Assigned task: Set down the entries exactly. No line may differ from its source.

Records supplied section start

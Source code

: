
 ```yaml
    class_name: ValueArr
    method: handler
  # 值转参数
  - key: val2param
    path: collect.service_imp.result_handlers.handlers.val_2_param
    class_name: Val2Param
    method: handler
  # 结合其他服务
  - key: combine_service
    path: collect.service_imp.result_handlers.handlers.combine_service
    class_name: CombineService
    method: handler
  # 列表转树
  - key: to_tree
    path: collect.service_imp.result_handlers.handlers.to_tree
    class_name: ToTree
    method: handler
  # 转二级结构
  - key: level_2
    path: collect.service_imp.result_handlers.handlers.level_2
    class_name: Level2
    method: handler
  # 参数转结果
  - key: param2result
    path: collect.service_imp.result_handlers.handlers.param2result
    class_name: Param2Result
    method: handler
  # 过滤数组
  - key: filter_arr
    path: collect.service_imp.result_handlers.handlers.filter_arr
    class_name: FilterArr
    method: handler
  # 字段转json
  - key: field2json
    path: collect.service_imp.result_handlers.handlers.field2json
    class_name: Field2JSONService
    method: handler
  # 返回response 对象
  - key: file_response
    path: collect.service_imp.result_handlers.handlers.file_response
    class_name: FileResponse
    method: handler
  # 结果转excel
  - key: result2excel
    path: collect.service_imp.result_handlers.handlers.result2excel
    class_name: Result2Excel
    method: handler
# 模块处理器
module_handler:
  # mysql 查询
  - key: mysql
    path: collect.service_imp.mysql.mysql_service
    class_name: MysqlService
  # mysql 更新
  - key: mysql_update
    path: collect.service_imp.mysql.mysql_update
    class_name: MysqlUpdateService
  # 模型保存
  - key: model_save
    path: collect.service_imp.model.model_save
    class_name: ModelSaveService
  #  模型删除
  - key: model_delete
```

Records supplied section end

Result of the task:
Source code

:
 ```yaml
    class_name: ValueArr
    method: handler
  # 值转参数
  - key: val2param
    path: collect.service_imp.result_handlers.handlers.val_2_param
    class_name: Val2Param
    method: handler
  # 结合其他服务
  - key: combine_service
    path: collect.service_imp.result_handlers.handlers.combine_service
    class_name: CombineService
    method: handler
  # 列表转树
  - key: to_tree
    path: collect.service_imp.result_handlers.handlers.to_tree
    class_name: ToTree
    method: handler
  # 转二级结构
  - key: level_2
    path: collect.service_imp.result_handlers.handlers.level_2
    class_name: Level2
    method: handler
  # 参数转结果
  - key: param2result
    path: collect.service_imp.result_handlers.handlers.param2result
    class_name: Param2Result
    method: handler
  # 过滤数组
  - key: filter_arr
    path: collect.service_imp.result_handlers.handlers.filter_arr
    class_name: FilterArr
    method: handler
  # 字段转json
  - key: field2json
    path: collect.service_imp.result_handlers.handlers.field2json
    class_name: Field2JSONService
    method: handler
  # 返回response 对象
  - key: file_response
    path: collect.service_imp.result_handlers.handlers.file_response
    class_name: FileResponse
    method: handler
  # 结果转excel
  - key: result2excel
    path: collect.service_imp.result_handlers.handlers.result2excel
    class_name: Result2Excel
    method: handler
# 模块处理器
module_handler:
  # mysql 查询
  - key: mysql
    path: collect.service_imp.mysql.mysql_service
    class_name: MysqlService
  # mysql 更新
  - key: mysql_update
    path: collect.service_imp.mysql.mysql_update
    class_name: MysqlUpdateService
  # 模型保存
  - key: model_save
    path: collect.service_imp.model.model_save
    class_name: ModelSaveService
  #  模型删除
  - key: model_delete
```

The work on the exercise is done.